[Aim of the exercise]: In the entries below, count each line where "vector" appears. Give the total and nothing more.

BEGIN Exercise material

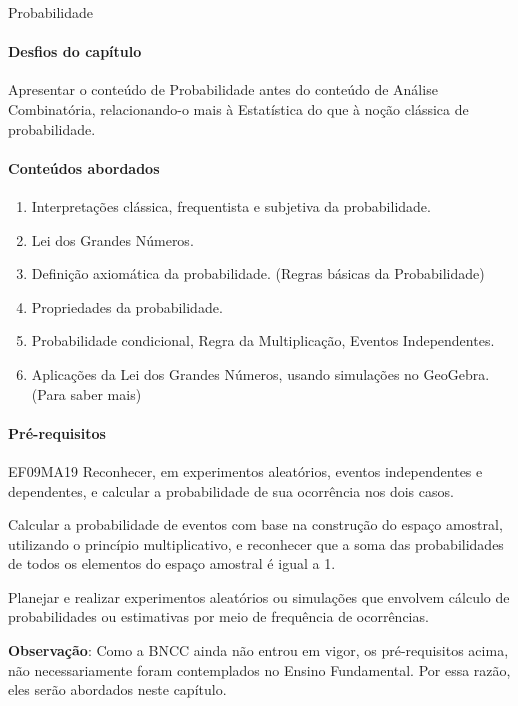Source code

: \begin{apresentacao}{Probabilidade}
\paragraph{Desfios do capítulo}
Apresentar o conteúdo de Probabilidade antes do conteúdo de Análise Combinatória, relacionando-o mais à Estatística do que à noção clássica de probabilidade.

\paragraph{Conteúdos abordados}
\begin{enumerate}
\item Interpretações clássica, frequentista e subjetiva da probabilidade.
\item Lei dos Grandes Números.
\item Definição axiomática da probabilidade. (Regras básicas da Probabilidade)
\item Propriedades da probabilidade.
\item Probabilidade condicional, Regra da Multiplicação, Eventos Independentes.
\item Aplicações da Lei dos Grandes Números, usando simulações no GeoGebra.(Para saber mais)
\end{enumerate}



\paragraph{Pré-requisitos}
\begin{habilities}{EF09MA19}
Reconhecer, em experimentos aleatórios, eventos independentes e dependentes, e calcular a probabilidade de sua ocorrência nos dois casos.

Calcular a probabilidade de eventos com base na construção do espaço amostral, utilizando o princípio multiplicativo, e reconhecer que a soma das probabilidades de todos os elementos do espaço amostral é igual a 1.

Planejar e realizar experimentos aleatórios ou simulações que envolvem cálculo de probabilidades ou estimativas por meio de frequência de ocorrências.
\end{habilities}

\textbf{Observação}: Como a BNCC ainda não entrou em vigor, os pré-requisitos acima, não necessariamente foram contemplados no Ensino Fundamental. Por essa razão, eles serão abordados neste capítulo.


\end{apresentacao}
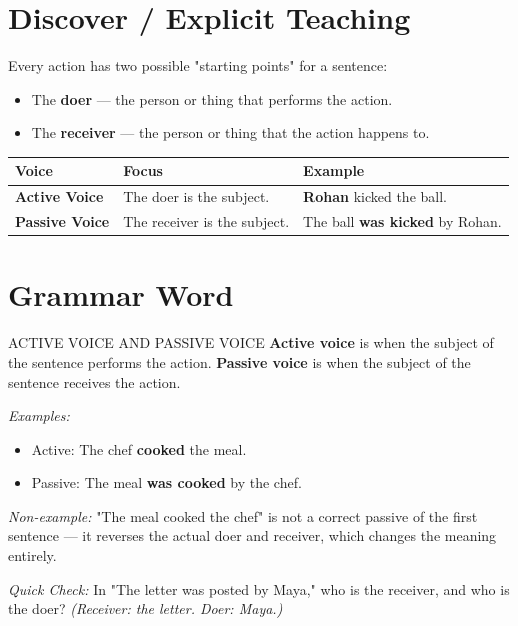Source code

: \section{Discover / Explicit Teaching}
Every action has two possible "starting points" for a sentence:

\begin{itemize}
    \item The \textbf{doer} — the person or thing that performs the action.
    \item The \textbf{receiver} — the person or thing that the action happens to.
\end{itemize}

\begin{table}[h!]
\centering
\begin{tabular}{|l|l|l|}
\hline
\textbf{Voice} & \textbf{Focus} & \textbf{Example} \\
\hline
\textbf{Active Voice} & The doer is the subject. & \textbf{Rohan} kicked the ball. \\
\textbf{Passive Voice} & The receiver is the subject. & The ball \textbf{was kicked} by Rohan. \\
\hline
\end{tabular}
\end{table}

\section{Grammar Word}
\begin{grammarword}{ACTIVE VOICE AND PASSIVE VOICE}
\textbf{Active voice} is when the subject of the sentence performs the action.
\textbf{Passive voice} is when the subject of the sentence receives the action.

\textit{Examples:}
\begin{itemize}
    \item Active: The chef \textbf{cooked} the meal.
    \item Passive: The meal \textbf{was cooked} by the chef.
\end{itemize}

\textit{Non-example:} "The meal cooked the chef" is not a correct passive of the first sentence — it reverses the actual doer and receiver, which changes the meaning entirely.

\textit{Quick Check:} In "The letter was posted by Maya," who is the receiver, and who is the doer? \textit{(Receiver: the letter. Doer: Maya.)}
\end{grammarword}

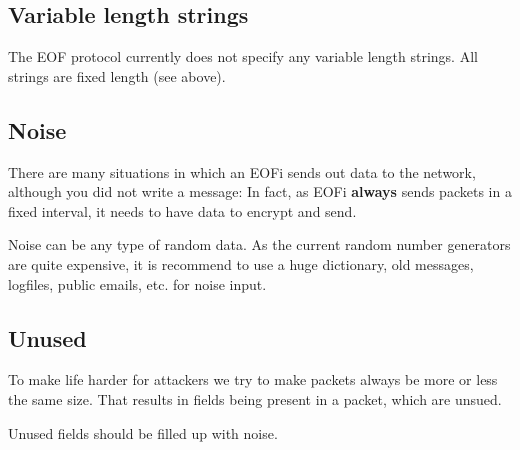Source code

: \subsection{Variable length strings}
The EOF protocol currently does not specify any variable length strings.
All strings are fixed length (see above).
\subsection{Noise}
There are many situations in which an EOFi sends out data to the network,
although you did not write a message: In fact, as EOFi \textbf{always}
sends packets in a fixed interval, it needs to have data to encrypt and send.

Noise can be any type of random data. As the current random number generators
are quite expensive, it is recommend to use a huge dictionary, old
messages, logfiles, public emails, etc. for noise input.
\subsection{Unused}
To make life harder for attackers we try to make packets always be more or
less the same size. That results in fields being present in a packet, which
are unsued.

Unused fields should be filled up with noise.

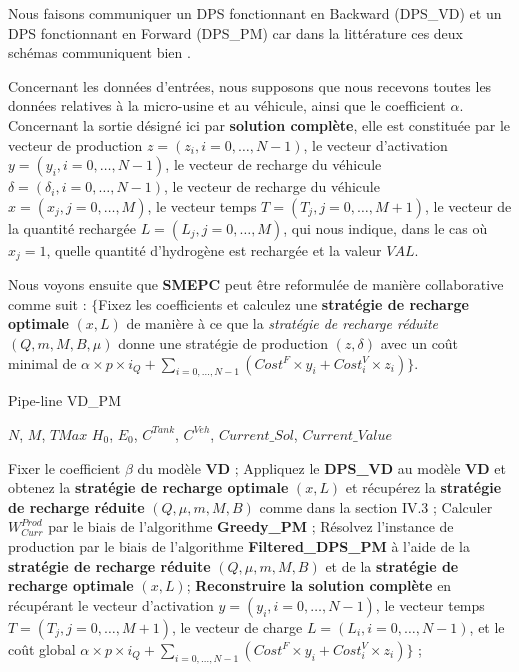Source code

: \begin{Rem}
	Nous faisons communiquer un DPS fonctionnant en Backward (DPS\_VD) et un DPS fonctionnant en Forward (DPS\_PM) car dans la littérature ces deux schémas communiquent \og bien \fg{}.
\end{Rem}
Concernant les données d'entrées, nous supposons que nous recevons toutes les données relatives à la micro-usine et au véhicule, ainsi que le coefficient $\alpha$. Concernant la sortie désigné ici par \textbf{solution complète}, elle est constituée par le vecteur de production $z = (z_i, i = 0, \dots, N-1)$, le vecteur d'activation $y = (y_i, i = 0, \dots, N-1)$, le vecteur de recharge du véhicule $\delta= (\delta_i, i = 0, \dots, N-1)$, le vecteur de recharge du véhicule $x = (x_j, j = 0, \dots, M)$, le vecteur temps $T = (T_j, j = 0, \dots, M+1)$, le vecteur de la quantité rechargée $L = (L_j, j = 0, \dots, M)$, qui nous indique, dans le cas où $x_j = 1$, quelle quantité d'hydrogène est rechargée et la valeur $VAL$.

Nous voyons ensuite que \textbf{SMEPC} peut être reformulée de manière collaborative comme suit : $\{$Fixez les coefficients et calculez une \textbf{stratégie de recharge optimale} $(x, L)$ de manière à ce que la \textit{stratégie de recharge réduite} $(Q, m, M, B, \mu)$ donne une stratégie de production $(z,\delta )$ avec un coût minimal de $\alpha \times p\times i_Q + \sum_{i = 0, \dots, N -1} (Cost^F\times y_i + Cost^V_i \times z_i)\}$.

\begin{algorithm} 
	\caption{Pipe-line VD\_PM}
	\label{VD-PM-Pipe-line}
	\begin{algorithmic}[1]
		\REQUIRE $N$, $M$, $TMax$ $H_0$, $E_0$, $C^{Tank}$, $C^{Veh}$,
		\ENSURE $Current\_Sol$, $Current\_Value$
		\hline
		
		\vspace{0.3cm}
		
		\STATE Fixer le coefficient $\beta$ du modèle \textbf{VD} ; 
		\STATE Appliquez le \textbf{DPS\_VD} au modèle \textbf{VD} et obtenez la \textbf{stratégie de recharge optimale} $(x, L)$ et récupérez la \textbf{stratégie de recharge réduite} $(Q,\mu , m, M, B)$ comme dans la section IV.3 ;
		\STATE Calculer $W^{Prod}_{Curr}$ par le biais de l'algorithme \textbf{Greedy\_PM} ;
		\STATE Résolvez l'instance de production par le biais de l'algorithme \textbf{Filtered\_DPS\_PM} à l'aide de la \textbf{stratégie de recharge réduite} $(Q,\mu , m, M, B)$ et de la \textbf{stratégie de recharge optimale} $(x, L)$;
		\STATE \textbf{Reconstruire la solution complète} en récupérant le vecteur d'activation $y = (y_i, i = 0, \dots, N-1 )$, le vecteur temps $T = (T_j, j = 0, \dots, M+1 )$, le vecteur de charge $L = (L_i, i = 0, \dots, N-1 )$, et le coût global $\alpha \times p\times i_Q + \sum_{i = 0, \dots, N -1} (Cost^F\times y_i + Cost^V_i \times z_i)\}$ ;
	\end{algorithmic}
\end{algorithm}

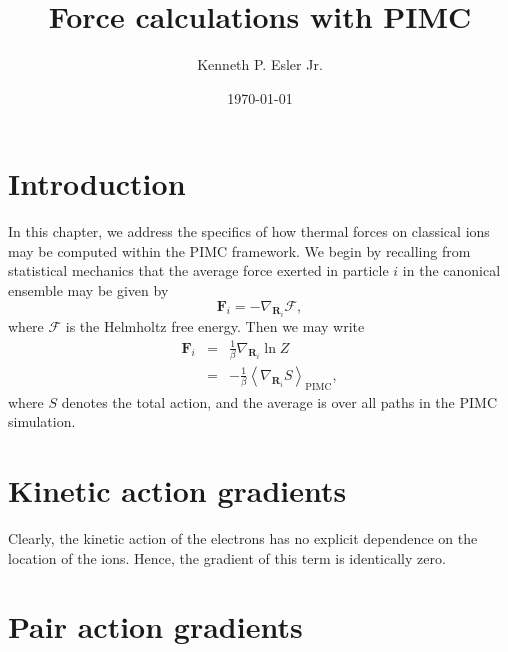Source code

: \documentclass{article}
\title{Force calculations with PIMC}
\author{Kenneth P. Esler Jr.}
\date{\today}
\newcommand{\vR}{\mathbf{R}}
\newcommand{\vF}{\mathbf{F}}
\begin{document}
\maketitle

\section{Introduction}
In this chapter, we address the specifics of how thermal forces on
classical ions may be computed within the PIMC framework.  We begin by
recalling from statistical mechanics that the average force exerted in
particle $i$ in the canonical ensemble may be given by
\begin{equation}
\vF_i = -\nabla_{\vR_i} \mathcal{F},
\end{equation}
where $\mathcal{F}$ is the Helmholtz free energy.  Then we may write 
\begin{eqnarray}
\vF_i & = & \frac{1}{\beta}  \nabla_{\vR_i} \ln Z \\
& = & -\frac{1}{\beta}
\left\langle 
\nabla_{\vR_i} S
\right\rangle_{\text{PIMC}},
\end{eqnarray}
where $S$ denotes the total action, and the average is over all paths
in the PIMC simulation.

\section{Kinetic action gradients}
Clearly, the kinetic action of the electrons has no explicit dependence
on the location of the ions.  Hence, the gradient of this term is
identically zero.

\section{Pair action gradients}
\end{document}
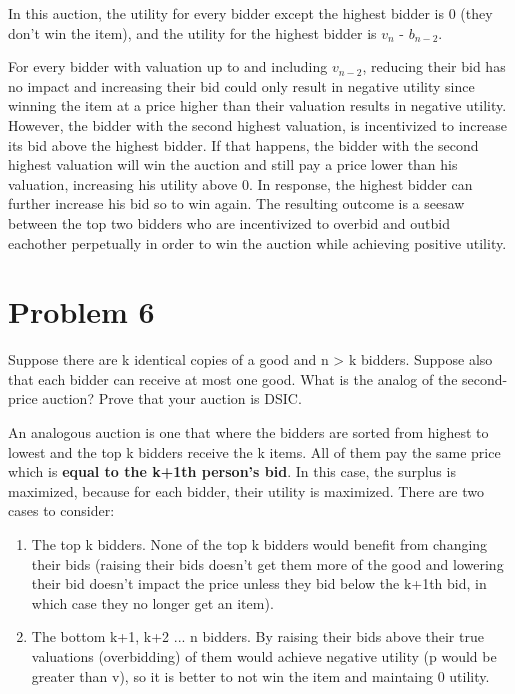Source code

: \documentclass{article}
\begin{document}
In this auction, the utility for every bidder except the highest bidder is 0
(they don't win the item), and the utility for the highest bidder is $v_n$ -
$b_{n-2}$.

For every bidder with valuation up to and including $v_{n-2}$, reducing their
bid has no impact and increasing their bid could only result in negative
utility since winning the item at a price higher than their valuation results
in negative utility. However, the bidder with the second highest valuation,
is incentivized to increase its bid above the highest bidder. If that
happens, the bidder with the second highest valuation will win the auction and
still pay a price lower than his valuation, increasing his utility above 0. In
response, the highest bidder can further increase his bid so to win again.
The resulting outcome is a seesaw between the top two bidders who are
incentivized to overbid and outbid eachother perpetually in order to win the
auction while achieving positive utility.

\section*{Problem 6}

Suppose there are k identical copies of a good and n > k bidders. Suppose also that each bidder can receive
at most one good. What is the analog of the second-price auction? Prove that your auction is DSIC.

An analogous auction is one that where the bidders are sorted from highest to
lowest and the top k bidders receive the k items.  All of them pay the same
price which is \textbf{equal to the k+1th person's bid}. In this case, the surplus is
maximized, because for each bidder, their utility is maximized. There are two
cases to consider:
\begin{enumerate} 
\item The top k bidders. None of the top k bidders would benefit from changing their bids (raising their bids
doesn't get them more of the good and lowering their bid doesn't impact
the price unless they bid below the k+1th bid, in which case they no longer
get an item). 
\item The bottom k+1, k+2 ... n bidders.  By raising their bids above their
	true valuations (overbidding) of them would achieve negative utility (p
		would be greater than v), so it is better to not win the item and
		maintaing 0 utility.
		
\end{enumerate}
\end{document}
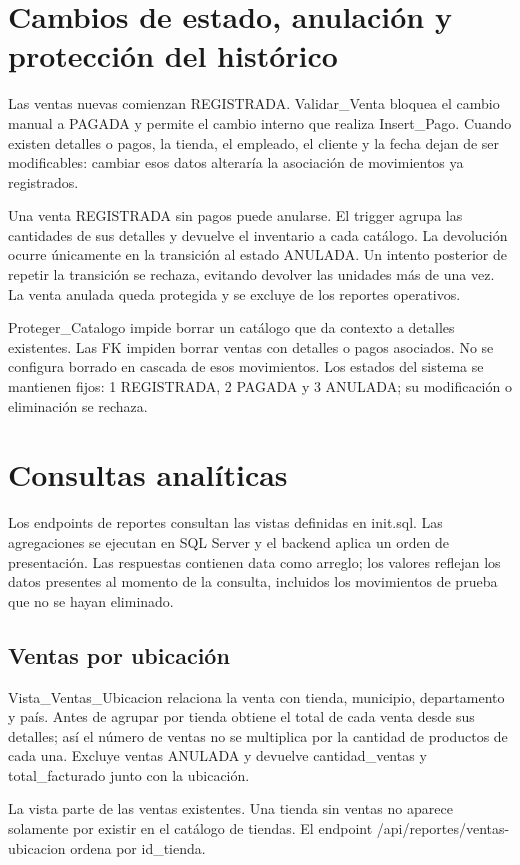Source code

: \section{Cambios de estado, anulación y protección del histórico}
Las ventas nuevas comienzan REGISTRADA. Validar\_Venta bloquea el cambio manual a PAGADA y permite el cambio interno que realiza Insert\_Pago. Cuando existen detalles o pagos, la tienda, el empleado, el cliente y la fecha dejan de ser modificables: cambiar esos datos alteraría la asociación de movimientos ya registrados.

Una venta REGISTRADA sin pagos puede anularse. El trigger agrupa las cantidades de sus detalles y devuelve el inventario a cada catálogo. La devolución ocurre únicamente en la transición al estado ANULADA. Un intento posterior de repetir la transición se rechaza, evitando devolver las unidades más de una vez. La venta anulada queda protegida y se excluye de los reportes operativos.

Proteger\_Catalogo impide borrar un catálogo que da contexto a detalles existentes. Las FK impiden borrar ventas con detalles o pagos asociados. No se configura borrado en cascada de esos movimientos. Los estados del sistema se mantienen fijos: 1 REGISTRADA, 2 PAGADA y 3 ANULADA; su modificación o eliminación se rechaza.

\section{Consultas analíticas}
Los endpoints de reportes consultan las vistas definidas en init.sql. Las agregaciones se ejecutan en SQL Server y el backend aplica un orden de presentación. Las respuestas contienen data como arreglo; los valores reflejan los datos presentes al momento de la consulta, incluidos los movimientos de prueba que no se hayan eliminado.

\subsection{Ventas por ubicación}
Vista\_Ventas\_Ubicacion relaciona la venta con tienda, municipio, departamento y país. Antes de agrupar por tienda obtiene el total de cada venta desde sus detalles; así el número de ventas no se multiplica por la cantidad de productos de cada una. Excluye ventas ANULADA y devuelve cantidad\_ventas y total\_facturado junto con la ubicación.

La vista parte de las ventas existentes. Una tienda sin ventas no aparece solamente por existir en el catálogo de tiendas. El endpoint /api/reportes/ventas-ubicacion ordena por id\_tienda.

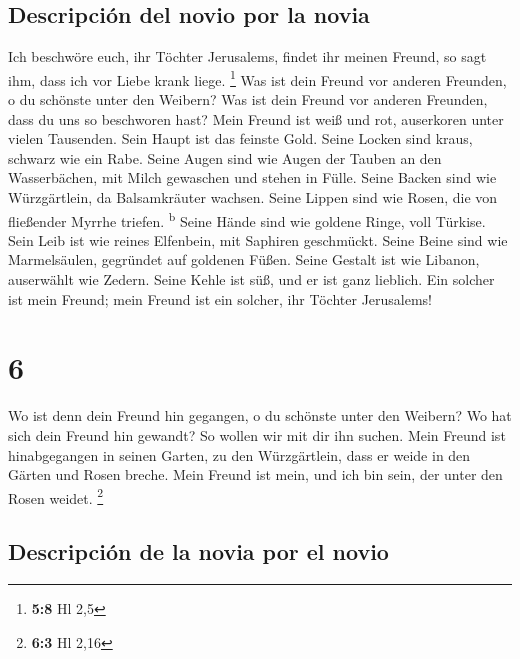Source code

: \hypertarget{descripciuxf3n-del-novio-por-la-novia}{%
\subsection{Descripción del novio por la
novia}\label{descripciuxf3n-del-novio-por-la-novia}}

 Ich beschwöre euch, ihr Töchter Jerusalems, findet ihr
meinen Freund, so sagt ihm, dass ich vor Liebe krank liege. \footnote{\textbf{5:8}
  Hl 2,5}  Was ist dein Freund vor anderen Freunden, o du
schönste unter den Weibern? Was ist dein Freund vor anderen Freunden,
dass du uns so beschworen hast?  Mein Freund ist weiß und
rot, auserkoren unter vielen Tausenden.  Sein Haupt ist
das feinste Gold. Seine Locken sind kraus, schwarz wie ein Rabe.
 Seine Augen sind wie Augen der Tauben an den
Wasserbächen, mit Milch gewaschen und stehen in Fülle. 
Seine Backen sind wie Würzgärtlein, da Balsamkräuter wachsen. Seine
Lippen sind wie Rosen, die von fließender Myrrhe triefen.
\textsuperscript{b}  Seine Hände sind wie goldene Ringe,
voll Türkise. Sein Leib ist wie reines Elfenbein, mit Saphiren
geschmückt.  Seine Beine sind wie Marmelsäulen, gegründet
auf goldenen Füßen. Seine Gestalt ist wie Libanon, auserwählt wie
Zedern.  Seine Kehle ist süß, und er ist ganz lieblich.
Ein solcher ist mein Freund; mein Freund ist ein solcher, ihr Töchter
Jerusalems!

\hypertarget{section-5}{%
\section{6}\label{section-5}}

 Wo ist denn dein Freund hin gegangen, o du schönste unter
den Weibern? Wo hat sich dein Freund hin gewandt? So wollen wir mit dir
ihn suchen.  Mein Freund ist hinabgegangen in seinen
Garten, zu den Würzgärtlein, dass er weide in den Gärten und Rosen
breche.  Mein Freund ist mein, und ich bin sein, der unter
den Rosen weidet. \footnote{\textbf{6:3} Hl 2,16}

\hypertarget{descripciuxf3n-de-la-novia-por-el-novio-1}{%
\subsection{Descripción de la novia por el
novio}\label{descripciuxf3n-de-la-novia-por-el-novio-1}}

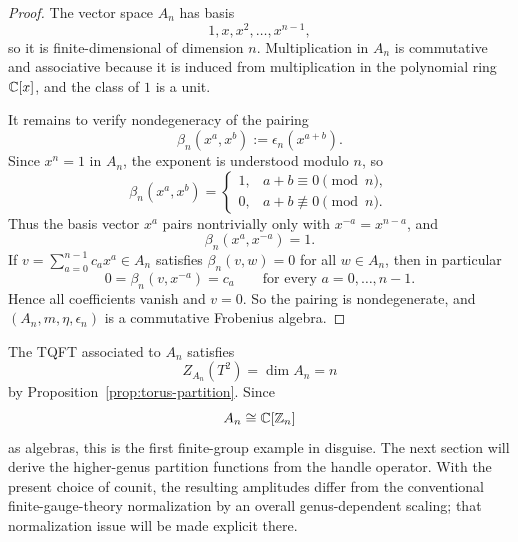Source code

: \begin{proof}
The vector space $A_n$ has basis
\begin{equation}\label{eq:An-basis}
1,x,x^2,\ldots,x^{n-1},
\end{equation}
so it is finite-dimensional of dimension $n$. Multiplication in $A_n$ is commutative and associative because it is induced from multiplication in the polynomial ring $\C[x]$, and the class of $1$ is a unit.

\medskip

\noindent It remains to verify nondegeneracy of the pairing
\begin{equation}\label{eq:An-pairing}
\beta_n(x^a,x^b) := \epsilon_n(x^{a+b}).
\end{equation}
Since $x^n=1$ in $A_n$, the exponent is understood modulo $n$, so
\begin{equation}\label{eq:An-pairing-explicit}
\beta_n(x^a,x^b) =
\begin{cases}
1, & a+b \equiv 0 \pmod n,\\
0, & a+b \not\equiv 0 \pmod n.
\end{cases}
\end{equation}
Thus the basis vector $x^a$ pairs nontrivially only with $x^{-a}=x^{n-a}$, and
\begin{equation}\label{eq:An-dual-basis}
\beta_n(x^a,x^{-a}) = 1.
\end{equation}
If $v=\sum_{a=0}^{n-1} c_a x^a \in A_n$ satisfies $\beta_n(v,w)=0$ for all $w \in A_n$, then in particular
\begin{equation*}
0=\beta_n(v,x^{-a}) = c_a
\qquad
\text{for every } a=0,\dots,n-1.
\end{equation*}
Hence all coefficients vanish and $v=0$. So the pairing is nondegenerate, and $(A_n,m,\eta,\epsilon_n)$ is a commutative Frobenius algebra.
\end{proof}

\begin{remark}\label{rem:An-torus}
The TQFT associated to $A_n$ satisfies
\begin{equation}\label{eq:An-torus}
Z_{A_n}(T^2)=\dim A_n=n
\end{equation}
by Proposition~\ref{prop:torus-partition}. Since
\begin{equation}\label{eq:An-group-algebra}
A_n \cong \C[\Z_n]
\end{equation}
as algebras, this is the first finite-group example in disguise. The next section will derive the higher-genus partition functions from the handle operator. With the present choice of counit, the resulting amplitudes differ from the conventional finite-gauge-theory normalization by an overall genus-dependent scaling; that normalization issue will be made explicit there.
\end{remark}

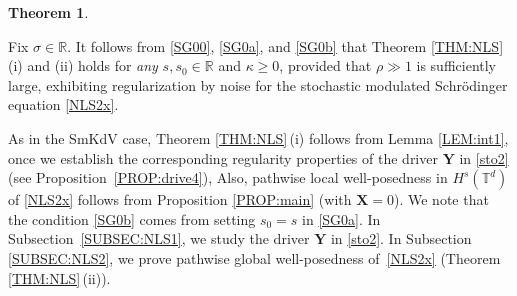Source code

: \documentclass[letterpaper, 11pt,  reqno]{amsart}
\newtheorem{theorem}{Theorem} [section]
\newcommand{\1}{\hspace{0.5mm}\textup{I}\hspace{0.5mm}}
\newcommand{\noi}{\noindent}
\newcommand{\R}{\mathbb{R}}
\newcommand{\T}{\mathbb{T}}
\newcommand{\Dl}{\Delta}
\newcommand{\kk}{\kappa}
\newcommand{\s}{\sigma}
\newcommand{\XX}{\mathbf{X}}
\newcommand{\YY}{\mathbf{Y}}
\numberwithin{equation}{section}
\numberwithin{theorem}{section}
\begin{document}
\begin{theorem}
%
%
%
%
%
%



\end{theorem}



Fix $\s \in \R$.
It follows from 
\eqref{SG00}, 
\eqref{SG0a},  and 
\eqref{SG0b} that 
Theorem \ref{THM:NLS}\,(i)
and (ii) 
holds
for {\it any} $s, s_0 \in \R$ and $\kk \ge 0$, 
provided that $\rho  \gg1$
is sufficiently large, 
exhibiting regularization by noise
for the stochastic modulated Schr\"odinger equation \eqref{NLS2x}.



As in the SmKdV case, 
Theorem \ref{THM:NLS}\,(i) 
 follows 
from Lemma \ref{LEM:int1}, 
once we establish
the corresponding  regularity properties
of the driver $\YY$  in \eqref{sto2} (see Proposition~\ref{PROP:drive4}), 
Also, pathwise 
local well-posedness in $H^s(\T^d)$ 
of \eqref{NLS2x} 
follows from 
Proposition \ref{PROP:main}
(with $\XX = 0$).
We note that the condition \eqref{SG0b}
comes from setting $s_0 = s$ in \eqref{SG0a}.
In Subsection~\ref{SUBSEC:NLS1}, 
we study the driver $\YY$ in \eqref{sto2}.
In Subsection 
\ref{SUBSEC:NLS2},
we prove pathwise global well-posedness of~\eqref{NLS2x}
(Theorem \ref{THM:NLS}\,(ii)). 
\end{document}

END Exercise material

[Exercise answer]: 2